In [1]:
import pandas as pd

# --- Load Data ---
questions = pd.read_csv("/kaggle/input/stackoverflow-dataset/Questions.csv", encoding='ISO-8859-1')
tags = pd.read_csv("/kaggle/input/stackoverflow-dataset/Tags.csv")
answers = pd.read_csv("/kaggle/input/stackoverflow-2/Answers.csv", encoding='ISO-8859-1')

# --- Clean Answers ---
answers = answers.dropna(subset=["Body"])
answers = answers.sort_values("CreationDate")

# Get only the earliest answer per question
earliest_answers = answers.groupby("ParentId").first().reset_index()
earliest_answers = earliest_answers[["ParentId", "Body"]].rename(columns={"ParentId": "Id", "Body": "Body_answer"})

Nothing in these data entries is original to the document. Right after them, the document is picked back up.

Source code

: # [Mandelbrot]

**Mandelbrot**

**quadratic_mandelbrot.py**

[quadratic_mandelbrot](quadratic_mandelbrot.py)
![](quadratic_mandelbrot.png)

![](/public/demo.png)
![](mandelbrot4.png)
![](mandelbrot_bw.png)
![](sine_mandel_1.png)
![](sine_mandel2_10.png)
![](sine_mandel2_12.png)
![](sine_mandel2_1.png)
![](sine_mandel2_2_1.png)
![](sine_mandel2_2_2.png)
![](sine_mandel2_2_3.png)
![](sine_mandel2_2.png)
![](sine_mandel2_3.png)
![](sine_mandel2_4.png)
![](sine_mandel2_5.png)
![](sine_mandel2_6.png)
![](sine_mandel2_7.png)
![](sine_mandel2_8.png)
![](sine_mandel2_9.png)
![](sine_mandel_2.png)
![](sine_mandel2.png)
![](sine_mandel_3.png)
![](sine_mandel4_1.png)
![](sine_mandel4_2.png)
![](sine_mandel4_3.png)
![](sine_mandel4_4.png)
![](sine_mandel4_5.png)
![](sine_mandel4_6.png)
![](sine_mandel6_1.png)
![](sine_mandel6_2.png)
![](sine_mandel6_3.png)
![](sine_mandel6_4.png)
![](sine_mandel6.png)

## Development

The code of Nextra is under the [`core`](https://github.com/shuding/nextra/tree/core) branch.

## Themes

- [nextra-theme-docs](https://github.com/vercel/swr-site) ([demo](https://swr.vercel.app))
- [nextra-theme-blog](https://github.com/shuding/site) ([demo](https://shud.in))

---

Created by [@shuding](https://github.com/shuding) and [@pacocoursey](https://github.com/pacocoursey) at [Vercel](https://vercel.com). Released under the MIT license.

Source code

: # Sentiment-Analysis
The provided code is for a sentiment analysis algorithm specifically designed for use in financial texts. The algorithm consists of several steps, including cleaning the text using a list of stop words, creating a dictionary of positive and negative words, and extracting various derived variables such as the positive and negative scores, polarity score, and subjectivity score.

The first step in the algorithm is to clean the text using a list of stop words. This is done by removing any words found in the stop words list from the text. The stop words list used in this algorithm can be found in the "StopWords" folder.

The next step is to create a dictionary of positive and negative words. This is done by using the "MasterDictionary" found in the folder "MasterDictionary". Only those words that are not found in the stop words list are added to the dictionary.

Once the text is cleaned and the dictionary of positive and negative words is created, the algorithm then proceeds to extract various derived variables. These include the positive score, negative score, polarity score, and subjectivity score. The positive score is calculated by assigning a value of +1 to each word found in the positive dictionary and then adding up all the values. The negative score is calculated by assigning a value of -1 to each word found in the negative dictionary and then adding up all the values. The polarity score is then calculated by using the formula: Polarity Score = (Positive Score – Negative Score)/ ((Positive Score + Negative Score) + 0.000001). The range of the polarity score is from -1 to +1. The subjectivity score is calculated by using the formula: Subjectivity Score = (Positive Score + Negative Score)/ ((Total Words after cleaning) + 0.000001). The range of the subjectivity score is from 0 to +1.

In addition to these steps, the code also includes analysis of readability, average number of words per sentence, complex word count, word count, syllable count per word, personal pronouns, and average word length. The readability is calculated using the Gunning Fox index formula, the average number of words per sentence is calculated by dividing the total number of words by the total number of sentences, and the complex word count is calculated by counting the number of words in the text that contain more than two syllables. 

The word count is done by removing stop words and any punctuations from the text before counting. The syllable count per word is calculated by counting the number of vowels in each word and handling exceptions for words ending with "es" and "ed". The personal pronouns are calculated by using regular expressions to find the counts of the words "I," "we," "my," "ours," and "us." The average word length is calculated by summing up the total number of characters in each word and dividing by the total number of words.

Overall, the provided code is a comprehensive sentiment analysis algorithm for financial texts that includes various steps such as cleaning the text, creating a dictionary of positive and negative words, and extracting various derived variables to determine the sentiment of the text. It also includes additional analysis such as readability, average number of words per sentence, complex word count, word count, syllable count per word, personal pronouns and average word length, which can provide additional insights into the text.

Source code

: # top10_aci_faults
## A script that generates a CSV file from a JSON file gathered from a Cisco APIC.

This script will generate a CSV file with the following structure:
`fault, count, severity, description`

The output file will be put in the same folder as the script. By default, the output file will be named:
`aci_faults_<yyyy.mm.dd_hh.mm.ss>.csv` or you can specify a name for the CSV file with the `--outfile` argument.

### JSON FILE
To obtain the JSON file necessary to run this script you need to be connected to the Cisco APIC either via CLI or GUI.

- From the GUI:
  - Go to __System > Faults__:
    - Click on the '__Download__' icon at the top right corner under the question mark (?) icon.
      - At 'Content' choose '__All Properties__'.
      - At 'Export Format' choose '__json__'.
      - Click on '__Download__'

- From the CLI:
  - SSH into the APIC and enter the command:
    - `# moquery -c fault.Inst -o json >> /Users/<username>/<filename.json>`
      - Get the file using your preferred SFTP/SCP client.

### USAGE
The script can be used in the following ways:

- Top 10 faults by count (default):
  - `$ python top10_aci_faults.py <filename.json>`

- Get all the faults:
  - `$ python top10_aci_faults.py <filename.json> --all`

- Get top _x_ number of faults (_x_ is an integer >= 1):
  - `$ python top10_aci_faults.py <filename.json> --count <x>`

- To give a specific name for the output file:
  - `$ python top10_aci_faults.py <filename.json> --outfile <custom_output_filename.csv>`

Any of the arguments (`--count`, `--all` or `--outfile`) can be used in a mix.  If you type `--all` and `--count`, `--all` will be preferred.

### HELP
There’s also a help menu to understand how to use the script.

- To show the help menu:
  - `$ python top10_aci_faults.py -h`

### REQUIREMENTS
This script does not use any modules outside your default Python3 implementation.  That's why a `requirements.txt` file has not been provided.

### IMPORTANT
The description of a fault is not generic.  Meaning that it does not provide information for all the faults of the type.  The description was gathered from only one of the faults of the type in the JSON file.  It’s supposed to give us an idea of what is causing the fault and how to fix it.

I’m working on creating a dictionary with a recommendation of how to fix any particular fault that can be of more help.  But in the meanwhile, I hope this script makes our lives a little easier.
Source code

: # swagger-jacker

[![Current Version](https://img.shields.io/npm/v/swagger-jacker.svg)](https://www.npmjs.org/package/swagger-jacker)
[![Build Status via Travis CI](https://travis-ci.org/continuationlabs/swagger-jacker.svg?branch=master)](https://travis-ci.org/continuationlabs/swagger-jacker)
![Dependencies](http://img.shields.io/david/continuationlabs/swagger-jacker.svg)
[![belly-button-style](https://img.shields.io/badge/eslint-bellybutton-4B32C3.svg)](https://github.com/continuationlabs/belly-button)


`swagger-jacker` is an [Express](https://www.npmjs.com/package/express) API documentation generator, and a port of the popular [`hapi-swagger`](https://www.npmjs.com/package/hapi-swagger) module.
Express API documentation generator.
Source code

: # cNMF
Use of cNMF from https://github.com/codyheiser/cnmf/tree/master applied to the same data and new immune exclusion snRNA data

# --- Rename question body ---
questions.rename(columns={"Body": "Body_question"}, inplace=True)

# --- Merge Answers with Questions ---
questions = pd.merge(questions, earliest_answers, on="Id", how="left")
questions["Body_answer"] = questions["Body_answer"].fillna("")

# --- Combine Text ---
questions["text"] = questions["Title"] + " " + questions["Body_question"] + " " + questions["Body_answer"]


# --- Clean text ---
import re

def clean(text):
    text = re.sub(r"<[^>]+>", " ", text)  # Remove HTML
    text = re.sub(r"\s+", " ", text)      # Collapse whitespace
    text = text.strip()
    return text.lower()

questions["text"] = questions["text"].apply(clean)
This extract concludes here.